» Material supplied:
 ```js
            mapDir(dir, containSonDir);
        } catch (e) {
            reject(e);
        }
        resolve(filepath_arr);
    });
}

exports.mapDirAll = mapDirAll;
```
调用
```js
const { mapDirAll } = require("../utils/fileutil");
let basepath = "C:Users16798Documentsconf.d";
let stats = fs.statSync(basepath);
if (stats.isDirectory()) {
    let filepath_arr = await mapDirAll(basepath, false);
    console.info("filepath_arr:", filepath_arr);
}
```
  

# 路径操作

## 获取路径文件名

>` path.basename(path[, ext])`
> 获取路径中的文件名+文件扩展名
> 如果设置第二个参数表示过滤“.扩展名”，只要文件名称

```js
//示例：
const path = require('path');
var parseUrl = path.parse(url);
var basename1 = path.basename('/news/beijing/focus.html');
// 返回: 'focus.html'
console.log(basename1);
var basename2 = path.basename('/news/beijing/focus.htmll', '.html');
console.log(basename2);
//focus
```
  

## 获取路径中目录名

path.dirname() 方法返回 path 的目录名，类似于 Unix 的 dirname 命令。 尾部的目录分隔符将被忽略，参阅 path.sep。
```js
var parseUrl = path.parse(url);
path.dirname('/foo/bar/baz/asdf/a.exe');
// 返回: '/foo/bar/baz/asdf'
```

» Exercise: Please restate the whole listing word for word.

» Answer to the problem:
 ```js
            mapDir(dir, containSonDir);
        } catch (e) {
            reject(e);
        }
        resolve(filepath_arr);
    });
}

exports.mapDirAll = mapDirAll;
```
调用
```js
const { mapDirAll } = require("../utils/fileutil");
let basepath = "C:Users16798Documentsconf.d";
let stats = fs.statSync(basepath);
if (stats.isDirectory()) {
    let filepath_arr = await mapDirAll(basepath, false);
    console.info("filepath_arr:", filepath_arr);
}
```
  

# 路径操作

## 获取路径文件名

>` path.basename(path[, ext])`
> 获取路径中的文件名+文件扩展名
> 如果设置第二个参数表示过滤“.扩展名”，只要文件名称

```js
//示例：
const path = require('path');
var parseUrl = path.parse(url);
var basename1 = path.basename('/news/beijing/focus.html');
// 返回: 'focus.html'
console.log(basename1);
var basename2 = path.basename('/news/beijing/focus.htmll', '.html');
console.log(basename2);
//focus
```
  

## 获取路径中目录名

path.dirname() 方法返回 path 的目录名，类似于 Unix 的 dirname 命令。 尾部的目录分隔符将被忽略，参阅 path.sep。
```js
var parseUrl = path.parse(url);
path.dirname('/foo/bar/baz/asdf/a.exe');
// 返回: '/foo/bar/baz/asdf'
```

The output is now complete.